Martin's Big Snip: The Surgery
Haltering completed, Ellen and I tried to keep ourselves busy as we began the long wait for the vet. We had been told only that he would be here sometime in the afternoon, and so we made sure we had Martin haltered and safely confined to his stall before noon. And then we waited.
And waited. And waited. And waited.
We made good use of the time, delivering dewormer to the piggies (the subject for another post!), removing some of the bamboo canes that threaten to take over the pigyard, emptying and dismantling a compost box that I want to take with me to my new home, playing with the dogs, and downing multiple cups of coffee. We were both dying for a beer, but decided it probably would not be a good idea to reek of booze (much less be drunk) when the vet arrived.
At four o’clock the vet’s office phoned – he was on his way and would be here within the half hour. At five o’clock a car finally pulled into the driveway, followed by another - both vets had arrived, the alpaca guy with a broken finger necessitating an extra pair of hands.
[I want to say here that AgWest Veterinary Services are THE BEST! They were professional from beginning to end, compassionate and gentle with Martin, skilled in their practice, and clear with their instructions.
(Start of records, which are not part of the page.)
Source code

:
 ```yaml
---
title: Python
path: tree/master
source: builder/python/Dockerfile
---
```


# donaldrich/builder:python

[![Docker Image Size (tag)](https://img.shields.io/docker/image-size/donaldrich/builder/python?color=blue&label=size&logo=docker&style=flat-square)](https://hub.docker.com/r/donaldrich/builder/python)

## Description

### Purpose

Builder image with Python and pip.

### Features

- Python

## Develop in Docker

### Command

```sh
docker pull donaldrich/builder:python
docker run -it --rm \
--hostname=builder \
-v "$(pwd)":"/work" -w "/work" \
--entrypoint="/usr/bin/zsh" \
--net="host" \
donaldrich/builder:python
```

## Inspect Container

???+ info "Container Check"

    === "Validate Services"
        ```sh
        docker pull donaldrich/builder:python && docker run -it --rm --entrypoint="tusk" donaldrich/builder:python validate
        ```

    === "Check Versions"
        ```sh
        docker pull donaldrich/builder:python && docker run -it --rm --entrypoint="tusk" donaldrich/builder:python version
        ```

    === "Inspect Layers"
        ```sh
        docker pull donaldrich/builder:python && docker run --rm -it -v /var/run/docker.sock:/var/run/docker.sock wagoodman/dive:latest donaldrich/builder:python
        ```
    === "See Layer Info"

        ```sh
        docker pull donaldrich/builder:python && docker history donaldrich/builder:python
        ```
And to top it off, the bill was considerably less (even with the homevisit, the foot trim, the vaccines, and the dental inspection added in) than what I paid the last time I sponsored a rescue dog's neuter.]
The vets decide the back yard is a good place to do the geld – soft, reasonably dry grass and good light. I gather the leash and lead Martin out, where we again use the boards-with-bracket-handles to slowly move Martin against the fence until he cushes, allowing the vet to sink the sedative needle into his butt.
OOOOOOhhhhhh – Martin does NOT like that! He jerks and kicks and manages to make the needle go flying out of the vet’s hand before it can release its load.
We hold him firmly but gently to the fence with the board, sooth him, and then stick him again – this time successfully. Unfortunately, ten minutes later Martin still shows no sign of drowsiness and is just waiting for an opportunity to break free.
So in goes another needleful of sedative. Finally he begins to relax, and the vet brings out the big guns – the large needle of anesthetic to be delivered right into the jugular.
Martin was quite sure he did not want to go to sleep, but slowly his head started to droop lower.....and lower.....and lower..... like an old man nodding off in front of the television.
And finally he gave in to the overwhelming urge to sleep, dropping to his knees and then stretching out frog-legged on the grass.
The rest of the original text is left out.